**Instructions to follow:** Your answer should consist of every line in the records that holds "compute".

Stored data entries
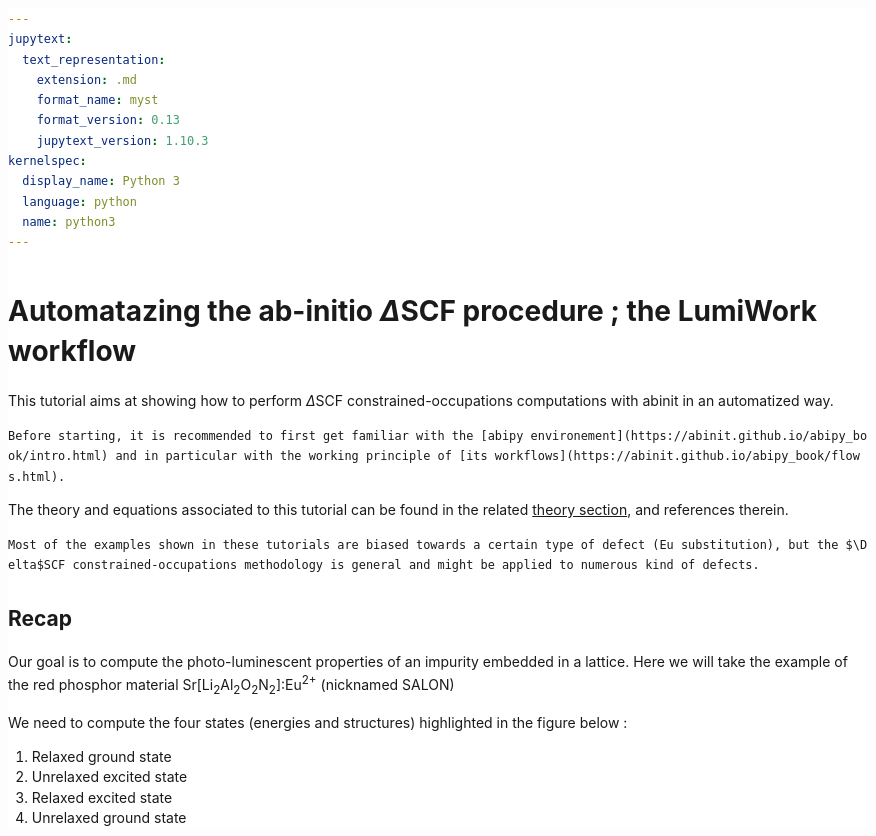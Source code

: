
 ```yaml
---
jupytext:
  text_representation:
    extension: .md
    format_name: myst
    format_version: 0.13
    jupytext_version: 1.10.3
kernelspec:
  display_name: Python 3
  language: python
  name: python3
---
```


# Automatazing the ab-initio $\Delta$SCF procedure ; the LumiWork workflow

This tutorial aims at showing how to perform $\Delta$SCF constrained-occupations computations with abinit in an automatized way. 

```{warning}
Before starting, it is recommended to first get familiar with the [abipy environement](https://abinit.github.io/abipy_book/intro.html) and in particular with the working principle of [its workflows](https://abinit.github.io/abipy_book/flows.html).  
```

The theory and equations associated to this tutorial can be found in the related [theory section](theory.md), and references therein. 

```{note}
Most of the examples shown in these tutorials are biased towards a certain type of defect (Eu substitution), but the $\Delta$SCF constrained-occupations methodology is general and might be applied to numerous kind of defects.  
```

## Recap 

Our goal is to compute the photo-luminescent properties of an impurity embedded in a lattice. Here we will take the example of the red phosphor material Sr[Li$_2$Al$_2$O$_2$N$_2$]:Eu$^{2+}$ (nicknamed SALON)

We need to compute the four states (energies and structures) highlighted in the figure below :

1. Relaxed ground state
2. Unrelaxed excited state
3. Relaxed excited state
4. Unrelaxed ground state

**Solution to this task:**
Our goal is to compute the photo-luminescent properties of an impurity embedded in a lattice. Here we will take the example of the red phosphor material Sr[Li$_2$Al$_2$O$_2$N$_2$]:Eu$^{2+}$ (nicknamed SALON)
We need to compute the four states (energies and structures) highlighted in the figure below :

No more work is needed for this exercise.